It should be about respecting citizen’s privacy, not implementation convenience.
The law requires web publishers not place any information that could identify a visitor on their browser unless they have been given informed consent.
It was drafted in such a general way to protect citizens from having their personal information being harvested without their permission, by whatever technology that became available.
Informed consent means that citizens should be given an explanation of why the information is being stored. This should be clear, short and written in simple language. It should not consist of long lists of unintelligible cookie name (which are often random strings regenerated on every visit) which would only bore citizens with their irrelevance.
Any browser fingerprinting using stored files is probably illegal. If it is based on only IP4 address (IPv6 is covered by its standard privacy extensions) combined with the other http request headers it has been shown to be not being able to identify citizens accurately enough to track them for commercial purposes.
The major threat to the legislation, which was extensively discussed in Europe for many years before it was debated in the EU parliament (with overwhelming support across the political spectrum) is the confusion generated by those that profit from the traffic in personal information.
It is also put in danger by inaccurate information put out by influential public sector organisations.
Any cookie that contains a value that uniquely identifies a visitor can be used to track them. It is disingenuous to say that because a value does not of itself contain personally information it is not “intrusive”. Citizen’s personal data is already held in the cloud, in social networking sites, financial services websites and many more. This data can very easily be indexed and addressed by a key encoding the unique value. For example, your name is not encoded in your telephone number but databases exist that can ascertain one from the other.
It is also wrong to claim, based on an (admittedly badly worded) sentence in the ICO’s guidance, that analytics cookies are “minimally intrusive”.
As you point out the ICO guidance says “Provided clear information is given about their activities we are unlikely to prioritise first-party cookies used only for analytical purposes in any consideration of regulatory action”.
The relevant word here is “only”. If you use an analytics service from a 3rd party how can you know whether they use the cookies only for analytics purposes?
It is perfectly possible to write some server-side or client-side code that can use a 1st party cookie to identify unique visitors and use that indication only to gather analytics information. But if the value of that cookie is sent to a third party, especially one that makes the bulk of its revenue from advertising, on every visit to your site by a citizen, then the ICO guidance does not apply as it probably is not being used for “only” analytics purposes.
In the case of Google Analytics the unique value encoded in the 2 year persistent “__utma” cookie is sent in an AJAX call to Google every time a citizen visits a site using the service.
This is perfectly capable of tracking a citizen’s web behaviour whatever metaphysical term you arbitrarily apply to it.

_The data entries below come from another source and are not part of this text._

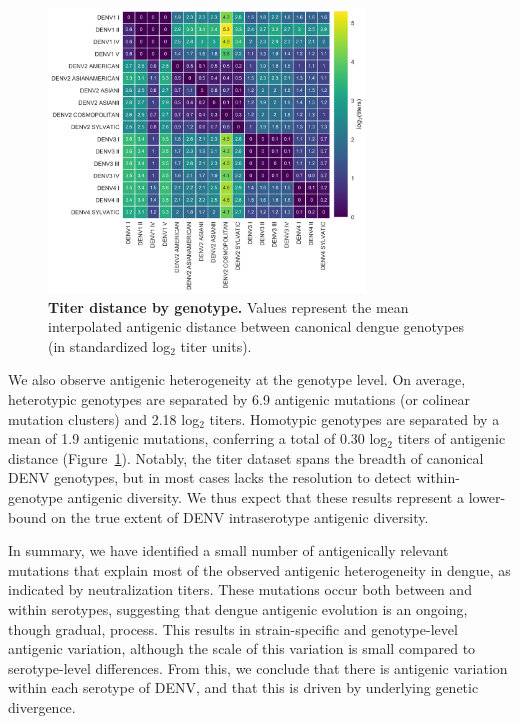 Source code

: \documentclass[11pt,oneside,letterpaper]{article}
\begin{document}
\begin{figure}[ht]
\centering
	\includegraphics[width=0.75\textwidth]{../figures/png/genotype_dTiter_heatmap.png}
	\caption{\textbf{Titer distance by genotype.}
  Values represent the mean interpolated antigenic distance between canonical dengue genotypes (in standardized log$_2$ titer units).
  }
	\label{genotype_dTiter_heatmap}
\end{figure}

We also observe antigenic heterogeneity at the genotype level.
On average, heterotypic genotypes are separated by 6.9 antigenic mutations (or colinear mutation clusters) and 2.18 log$_2$ titers.
Homotypic genotypes are separated by a mean of 1.9 antigenic mutations, conferring a total of 0.30 log$_2$ titers of antigenic distance (Figure~\ref{genotype_dTiter_heatmap}).
Notably, the titer dataset spans the breadth of canonical DENV genotypes, but in most cases lacks the resolution to detect within-genotype antigenic diversity.
We thus expect that these results represent a lower-bound on the true extent of DENV intraserotype antigenic diversity.

In summary, we have identified a small number of antigenically relevant mutations that explain most of the observed antigenic heterogeneity in dengue, as indicated by neutralization titers.
These mutations occur both between and within serotypes, suggesting that dengue antigenic evolution is an ongoing, though gradual, process.
This results in strain-specific and genotype-level antigenic variation, although the scale of this variation is small compared to serotype-level differences.
From this, we conclude that there is antigenic variation within each serotype of DENV, and that this is driven by underlying genetic divergence.
\end{document}
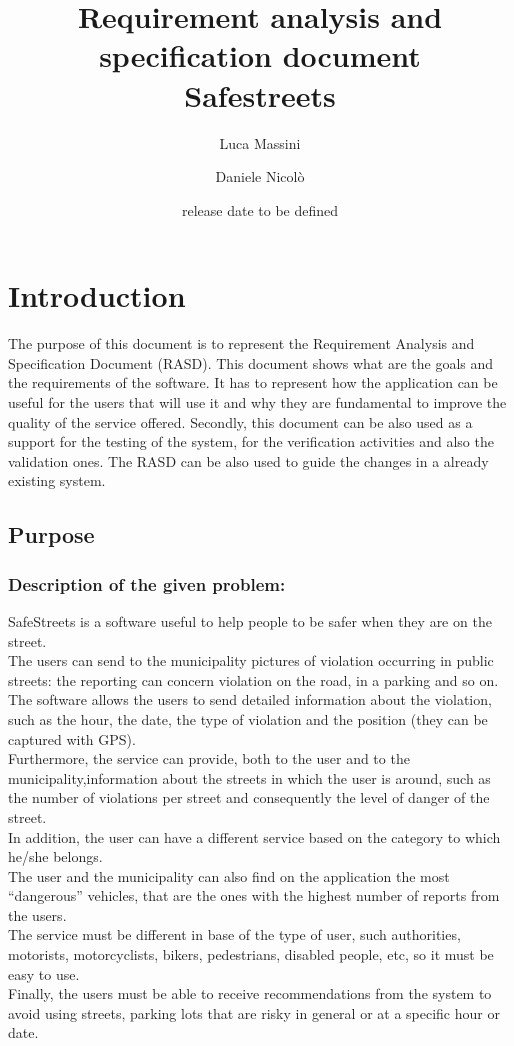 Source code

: \documentclass[titlepage]{article}
\author{Luca Massini \and Daniele Nicolò}
\title{Requirement analysis and specification document
\\ Safestreets}
\date{release date to be defined}
\begin{document}
\maketitle
\newpage 
\tableofcontents
\newpage

\section{Introduction}
The purpose of this document is to represent the Requirement Analysis and Specification Document (RASD).
This document shows what are the goals and the requirements of the software.
It has to represent how the application can be useful for the users that will use it and why they are fundamental to improve the quality of the service offered. Secondly, this document can be also used as a support for the testing of the system, for the verification activities and also the validation ones. The RASD can be also used to guide the changes in a already existing system.
\subsection{Purpose}

\subsubsection{Description of the given problem:}
SafeStreets is a software useful to help people to be safer when they are on the street.\\
The users can send to the municipality pictures of violation occurring in public streets: the reporting can concern violation on the road, in a parking and so on.\\
The software allows the users to send detailed information about the violation, such as the hour, the date, the type of violation and the position (they can be captured with GPS).\\
Furthermore, the service can provide, both to the user and to the municipality,information about the streets in which the user is around,
such as the number of violations per street and consequently the level of danger of the street.\\
In addition, the user can have a different service based on the category to which he/she belongs.\\
The user and the municipality can also find on the application the most “dangerous” vehicles, that are the ones with the highest number of reports from the users.\\
The service must be different in base of the type of user, such  authorities, motorists, motorcyclists, bikers, pedestrians, disabled people, etc, so it must be easy to use.\\
Finally, the users must be able to receive recommendations from the system to avoid using streets, parking lots that are risky in general or at a specific hour or date.\\
\end{document}
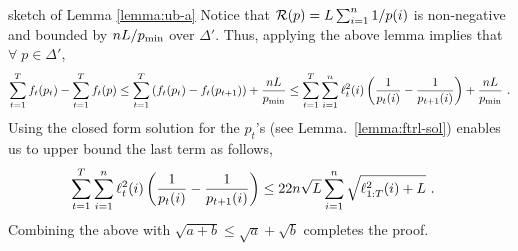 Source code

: \begin{proofarg}{sketch of Lemma  \ref{lemma:ub-a} }
Notice that $\mathcal{R}(p) =  L \sum_{i=1}^n {1}/{p(i)}$ is non-negative and bounded by $nL/p_{\text{min}}$ over $\Delta'$. Thus,  applying the above lemma implies that $\forall \; p\in\Delta'$,
\begin{equation*}
\sum_{t=1}^T f_t(p_t)   - \sum_{t=1}^T f_t(p)  \leq  \sum_{t=1}^T \left( f_t(p_t)- f_t(p_{t+1}) \right) +  \frac{nL}{p_{\text{min}}}  \leq \sum_{t=1}^T \sum_{i=1}^n \ell_t^2(i) \left( \frac{1}{p_t(i)}  - \frac{1}{p_{t+1}(i)}\right) + \frac{nL}{p_{\text{min}}}~.
\end{equation*}
Using the closed form solution for the  $p_t$'s (see Lemma.~\ref{lemma:ftrl-sol}) enables us to upper bound the last term as follows,
\begin{align} \label{eq:frtl-ub0}
\sum_{t=1}^T \sum_{i=1}^n \ell_t^2(i) \left( \frac{1}{p_t(i)}  - \frac{1}{p_{t+1}(i)}\right)
& \leq 
22n\sqrt{L} \sum_{i=1}^n \sqrt{ \ell_{1:T}^2(i) +L}~.
\end{align}
Combining the above with $\sqrt{a+b}\leq \sqrt{a}+\sqrt{b}$ completes the proof.
\end{proofarg}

As I have already pointed out, the GA cookies are also available to any script, perhaps located in an external site, with access to the publisher’s domain. If co-opted 1st party cookies like this are endorsed by the Government and remain ubiquitous then others would be encouraged to develop tracking techniques that could use them. They may even be able to avoid legal action.
Have you received an undertaking from Google that they will not use the unique value to behaviourally track people, perhaps using personal information held within their other properties? If so perhaps it would be a good idea to make it public. Are you sure you are not placing 3rd party script that accesses the GA cookies or may be capable of doing so in the future?
You can still get useful information from analytics services like GA even when cookies are not placed. You can record and count the number of page visits and record the browser type. You can even, in many cases, get a general idea of the source location of the visitor. Moreover with the right kind of compliance technology you can still get an indication of unique visitors. And of course you can the complete analytics information about visitors who have agreed to your 1st party cookies.
If you allow cookies to be placed without informed consent on the GovUK site you are not only giving the wrong signal to UK web publishers you are showing no respect for the privacy rights of UK citizens.
Some may not agree that citizens’ privacy rights should be protected. But these rights are a fundamental principal in the EU and all of its most economically important member states. If Government wants UK businesses to keep their unfettered access to the EU single market and its 500M consumers they need to ensure they operate under the same regulatory framework as all the other member states. Sooner or later the same will apply to US businesses.
It is perfectly possible to comply in a way that does not bore or confuse with pointless “cookie descriptions”, but still gives citizens clear information and control over their privacy.
It may be inconvenient to comply with the law but you especially have a duty to do so.